REQUIRED ACTION:
Transcribe each line below verbatim; pictures excluded.

STUDY MATERIAL:
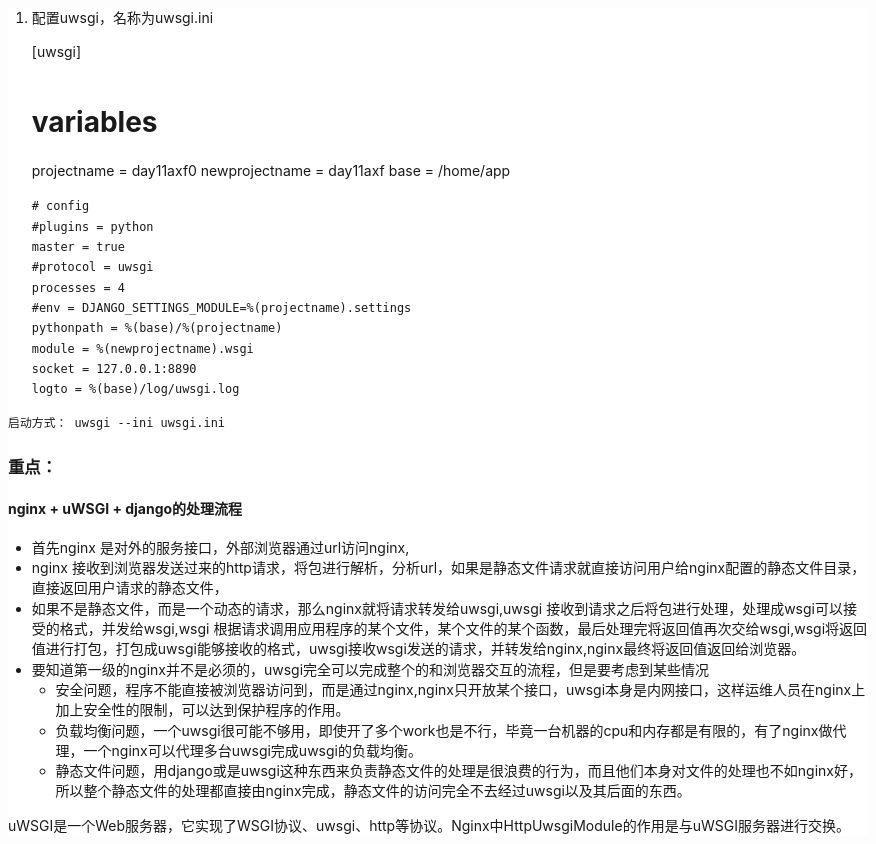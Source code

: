 
1. 配置uwsgi，名称为uwsgi.ini

   [uwsgi]
   	# variables
   	projectname = day11axf0
   	newprojectname = day11axf
   	base = /home/app

   ```
   # config
   #plugins = python
   master = true
   #protocol = uwsgi
   processes = 4
   #env = DJANGO_SETTINGS_MODULE=%(projectname).settings
   pythonpath = %(base)/%(projectname)
   module = %(newprojectname).wsgi
   socket = 127.0.0.1:8890
   logto = %(base)/log/uwsgi.log
   ```

```
启动方式： uwsgi --ini uwsgi.ini
```



### 重点：

#### nginx + uWSGI + django的处理流程

- 首先nginx 是对外的服务接口，外部浏览器通过url访问nginx,
- nginx 接收到浏览器发送过来的http请求，将包进行解析，分析url，如果是静态文件请求就直接访问用户给nginx配置的静态文件目录，直接返回用户请求的静态文件，
- 如果不是静态文件，而是一个动态的请求，那么nginx就将请求转发给uwsgi,uwsgi 接收到请求之后将包进行处理，处理成wsgi可以接受的格式，并发给wsgi,wsgi 根据请求调用应用程序的某个文件，某个文件的某个函数，最后处理完将返回值再次交给wsgi,wsgi将返回值进行打包，打包成uwsgi能够接收的格式，uwsgi接收wsgi发送的请求，并转发给nginx,nginx最终将返回值返回给浏览器。
- 要知道第一级的nginx并不是必须的，uwsgi完全可以完成整个的和浏览器交互的流程，但是要考虑到某些情况
  - 安全问题，程序不能直接被浏览器访问到，而是通过nginx,nginx只开放某个接口，uwsgi本身是内网接口，这样运维人员在nginx上加上安全性的限制，可以达到保护程序的作用。
  - 负载均衡问题，一个uwsgi很可能不够用，即使开了多个work也是不行，毕竟一台机器的cpu和内存都是有限的，有了nginx做代理，一个nginx可以代理多台uwsgi完成uwsgi的负载均衡。
  - 静态文件问题，用django或是uwsgi这种东西来负责静态文件的处理是很浪费的行为，而且他们本身对文件的处理也不如nginx好，所以整个静态文件的处理都直接由nginx完成，静态文件的访问完全不去经过uwsgi以及其后面的东西。

uWSGI是一个Web服务器，它实现了WSGI协议、uwsgi、http等协议。Nginx中HttpUwsgiModule的作用是与uWSGI服务器进行交换。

ANSWER TO THIS TASK:
Source code

: 
1. 配置uwsgi，名称为uwsgi.ini

   [uwsgi]
   	# variables
   	projectname = day11axf0
   	newprojectname = day11axf
   	base = /home/app

   ```
   # config
   #plugins = python
   master = true
   #protocol = uwsgi
   processes = 4
   #env = DJANGO_SETTINGS_MODULE=%(projectname).settings
   pythonpath = %(base)/%(projectname)
   module = %(newprojectname).wsgi
   socket = 127.0.0.1:8890
   logto = %(base)/log/uwsgi.log
   ```

```
启动方式： uwsgi --ini uwsgi.ini
```



### 重点：

#### nginx + uWSGI + django的处理流程

- 首先nginx 是对外的服务接口，外部浏览器通过url访问nginx,
- nginx 接收到浏览器发送过来的http请求，将包进行解析，分析url，如果是静态文件请求就直接访问用户给nginx配置的静态文件目录，直接返回用户请求的静态文件，
- 如果不是静态文件，而是一个动态的请求，那么nginx就将请求转发给uwsgi,uwsgi 接收到请求之后将包进行处理，处理成wsgi可以接受的格式，并发给wsgi,wsgi 根据请求调用应用程序的某个文件，某个文件的某个函数，最后处理完将返回值再次交给wsgi,wsgi将返回值进行打包，打包成uwsgi能够接收的格式，uwsgi接收wsgi发送的请求，并转发给nginx,nginx最终将返回值返回给浏览器。
- 要知道第一级的nginx并不是必须的，uwsgi完全可以完成整个的和浏览器交互的流程，但是要考虑到某些情况
  - 安全问题，程序不能直接被浏览器访问到，而是通过nginx,nginx只开放某个接口，uwsgi本身是内网接口，这样运维人员在nginx上加上安全性的限制，可以达到保护程序的作用。
  - 负载均衡问题，一个uwsgi很可能不够用，即使开了多个work也是不行，毕竟一台机器的cpu和内存都是有限的，有了nginx做代理，一个nginx可以代理多台uwsgi完成uwsgi的负载均衡。
  - 静态文件问题，用django或是uwsgi这种东西来负责静态文件的处理是很浪费的行为，而且他们本身对文件的处理也不如nginx好，所以整个静态文件的处理都直接由nginx完成，静态文件的访问完全不去经过uwsgi以及其后面的东西。

uWSGI是一个Web服务器，它实现了WSGI协议、uwsgi、http等协议。Nginx中HttpUwsgiModule的作用是与uWSGI服务器进行交换。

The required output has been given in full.